• Task details: With the pictures left out, print exactly the lines below that run from the one containing "werden können oder" through the one containing "## El sueño de la casa propia".
________________
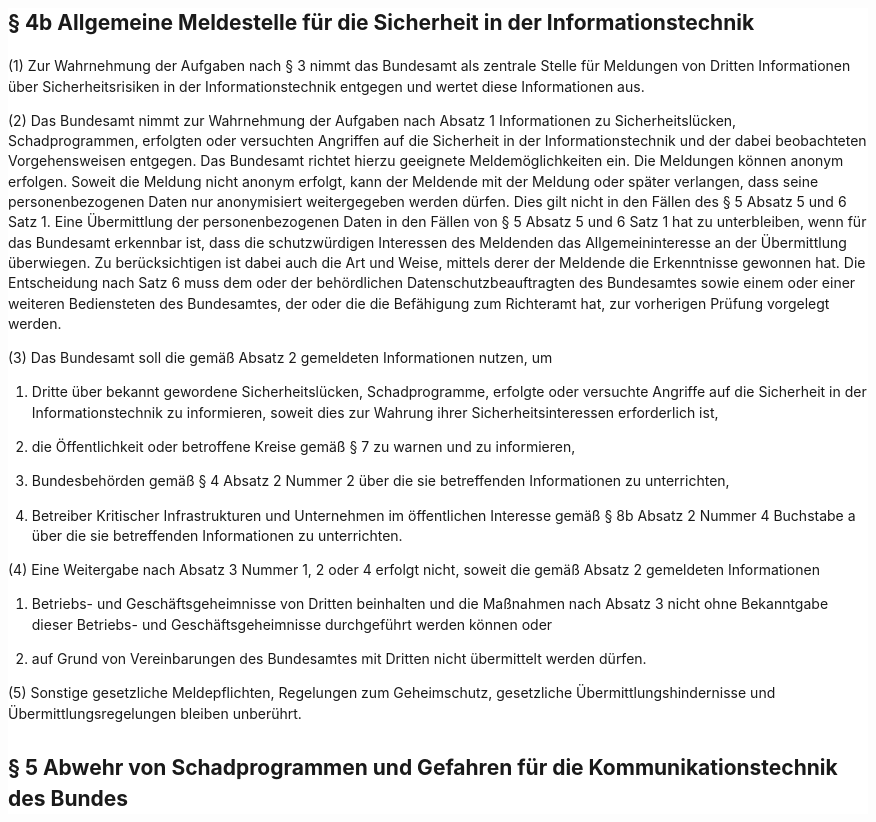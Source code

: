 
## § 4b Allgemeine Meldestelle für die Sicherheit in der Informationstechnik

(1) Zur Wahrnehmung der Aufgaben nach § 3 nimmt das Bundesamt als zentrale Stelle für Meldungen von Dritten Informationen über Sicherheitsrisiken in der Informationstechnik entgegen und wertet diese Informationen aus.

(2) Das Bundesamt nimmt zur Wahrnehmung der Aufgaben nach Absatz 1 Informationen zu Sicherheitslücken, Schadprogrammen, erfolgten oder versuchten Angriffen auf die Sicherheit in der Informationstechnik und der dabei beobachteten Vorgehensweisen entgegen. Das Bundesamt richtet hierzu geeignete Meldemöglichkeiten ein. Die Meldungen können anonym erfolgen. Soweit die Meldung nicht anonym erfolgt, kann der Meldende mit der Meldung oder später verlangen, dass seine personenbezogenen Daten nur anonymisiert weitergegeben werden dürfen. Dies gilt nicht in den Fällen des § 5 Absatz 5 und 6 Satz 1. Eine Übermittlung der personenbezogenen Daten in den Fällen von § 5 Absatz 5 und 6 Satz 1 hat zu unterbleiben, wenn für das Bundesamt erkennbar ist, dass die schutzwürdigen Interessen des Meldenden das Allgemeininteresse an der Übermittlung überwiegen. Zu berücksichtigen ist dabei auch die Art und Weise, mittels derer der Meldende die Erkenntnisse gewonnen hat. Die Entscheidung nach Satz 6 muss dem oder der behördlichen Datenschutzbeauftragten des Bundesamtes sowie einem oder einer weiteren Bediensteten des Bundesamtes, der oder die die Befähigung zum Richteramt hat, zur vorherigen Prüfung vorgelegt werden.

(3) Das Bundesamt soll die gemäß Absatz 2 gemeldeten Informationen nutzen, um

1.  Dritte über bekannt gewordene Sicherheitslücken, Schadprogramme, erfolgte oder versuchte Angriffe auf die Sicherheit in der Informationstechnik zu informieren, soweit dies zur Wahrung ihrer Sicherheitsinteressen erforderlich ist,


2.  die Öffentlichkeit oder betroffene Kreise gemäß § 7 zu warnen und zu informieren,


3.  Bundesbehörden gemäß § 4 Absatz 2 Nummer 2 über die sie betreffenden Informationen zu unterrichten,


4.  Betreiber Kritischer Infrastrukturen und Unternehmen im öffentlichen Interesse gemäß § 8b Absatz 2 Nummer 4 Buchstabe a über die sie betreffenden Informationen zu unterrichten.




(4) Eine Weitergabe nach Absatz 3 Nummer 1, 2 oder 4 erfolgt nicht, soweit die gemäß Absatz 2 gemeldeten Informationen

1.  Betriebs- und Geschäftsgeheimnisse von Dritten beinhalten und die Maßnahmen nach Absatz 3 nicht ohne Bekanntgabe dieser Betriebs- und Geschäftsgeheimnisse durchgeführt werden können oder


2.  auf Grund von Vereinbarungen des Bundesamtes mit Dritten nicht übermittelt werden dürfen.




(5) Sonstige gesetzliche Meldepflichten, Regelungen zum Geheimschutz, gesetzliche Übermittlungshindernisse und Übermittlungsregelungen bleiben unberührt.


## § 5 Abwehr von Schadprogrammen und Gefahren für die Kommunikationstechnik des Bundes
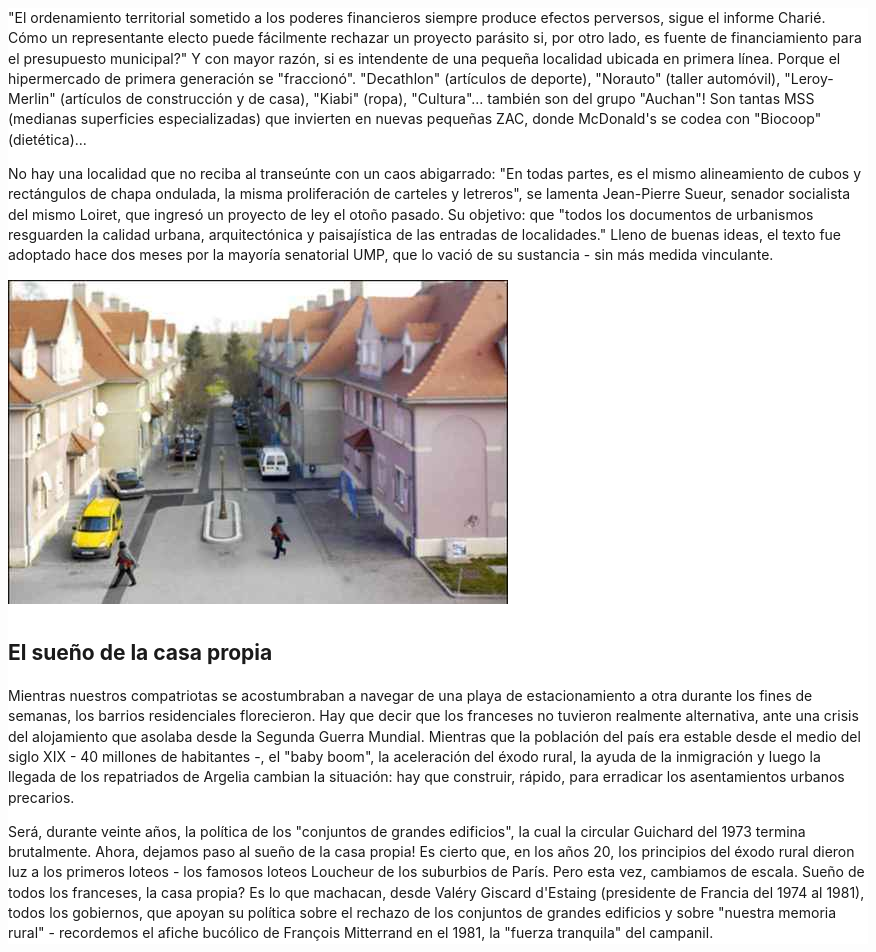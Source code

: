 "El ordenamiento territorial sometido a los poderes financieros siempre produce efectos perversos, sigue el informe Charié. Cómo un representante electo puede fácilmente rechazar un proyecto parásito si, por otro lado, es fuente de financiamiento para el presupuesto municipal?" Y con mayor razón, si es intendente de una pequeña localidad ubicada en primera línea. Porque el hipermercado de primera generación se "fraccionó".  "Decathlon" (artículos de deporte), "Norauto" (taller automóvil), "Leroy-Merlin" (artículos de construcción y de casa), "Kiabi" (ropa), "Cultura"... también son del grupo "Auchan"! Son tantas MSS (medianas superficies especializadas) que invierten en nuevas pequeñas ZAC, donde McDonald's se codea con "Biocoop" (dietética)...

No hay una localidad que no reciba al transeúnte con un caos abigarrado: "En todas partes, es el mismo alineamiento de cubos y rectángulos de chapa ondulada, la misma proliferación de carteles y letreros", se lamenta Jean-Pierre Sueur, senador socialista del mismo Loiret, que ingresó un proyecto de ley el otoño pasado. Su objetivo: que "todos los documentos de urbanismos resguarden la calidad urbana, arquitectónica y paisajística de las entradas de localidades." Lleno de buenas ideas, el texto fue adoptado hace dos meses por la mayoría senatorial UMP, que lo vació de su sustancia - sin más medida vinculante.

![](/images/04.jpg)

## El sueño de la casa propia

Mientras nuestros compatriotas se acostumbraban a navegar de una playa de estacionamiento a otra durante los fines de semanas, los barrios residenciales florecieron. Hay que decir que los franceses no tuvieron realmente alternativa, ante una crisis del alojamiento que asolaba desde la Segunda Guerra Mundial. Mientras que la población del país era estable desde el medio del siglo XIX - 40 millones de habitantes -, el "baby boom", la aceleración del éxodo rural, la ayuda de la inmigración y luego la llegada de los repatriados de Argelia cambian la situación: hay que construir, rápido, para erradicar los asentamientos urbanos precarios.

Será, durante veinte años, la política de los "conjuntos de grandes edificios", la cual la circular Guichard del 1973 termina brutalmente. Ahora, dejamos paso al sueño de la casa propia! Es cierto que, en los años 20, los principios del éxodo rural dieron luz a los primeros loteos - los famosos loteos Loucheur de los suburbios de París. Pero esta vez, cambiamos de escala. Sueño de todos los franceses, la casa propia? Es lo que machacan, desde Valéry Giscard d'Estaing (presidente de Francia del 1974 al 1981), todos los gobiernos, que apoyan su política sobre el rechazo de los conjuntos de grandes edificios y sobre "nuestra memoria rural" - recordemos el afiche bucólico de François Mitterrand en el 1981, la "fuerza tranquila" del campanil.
________________
• Task solution:
1.  Betriebs- und Geschäftsgeheimnisse von Dritten beinhalten und die Maßnahmen nach Absatz 3 nicht ohne Bekanntgabe dieser Betriebs- und Geschäftsgeheimnisse durchgeführt werden können oder


2.  auf Grund von Vereinbarungen des Bundesamtes mit Dritten nicht übermittelt werden dürfen.




(5) Sonstige gesetzliche Meldepflichten, Regelungen zum Geheimschutz, gesetzliche Übermittlungshindernisse und Übermittlungsregelungen bleiben unberührt.


## § 5 Abwehr von Schadprogrammen und Gefahren für die Kommunikationstechnik des Bundes
Source code

: "El ordenamiento territorial sometido a los poderes financieros siempre produce efectos perversos, sigue el informe Charié. Cómo un representante electo puede fácilmente rechazar un proyecto parásito si, por otro lado, es fuente de financiamiento para el presupuesto municipal?" Y con mayor razón, si es intendente de una pequeña localidad ubicada en primera línea. Porque el hipermercado de primera generación se "fraccionó".  "Decathlon" (artículos de deporte), "Norauto" (taller automóvil), "Leroy-Merlin" (artículos de construcción y de casa), "Kiabi" (ropa), "Cultura"... también son del grupo "Auchan"! Son tantas MSS (medianas superficies especializadas) que invierten en nuevas pequeñas ZAC, donde McDonald's se codea con "Biocoop" (dietética)...

No hay una localidad que no reciba al transeúnte con un caos abigarrado: "En todas partes, es el mismo alineamiento de cubos y rectángulos de chapa ondulada, la misma proliferación de carteles y letreros", se lamenta Jean-Pierre Sueur, senador socialista del mismo Loiret, que ingresó un proyecto de ley el otoño pasado. Su objetivo: que "todos los documentos de urbanismos resguarden la calidad urbana, arquitectónica y paisajística de las entradas de localidades." Lleno de buenas ideas, el texto fue adoptado hace dos meses por la mayoría senatorial UMP, que lo vació de su sustancia - sin más medida vinculante.

![](/images/04.jpg)

## El sueño de la casa propia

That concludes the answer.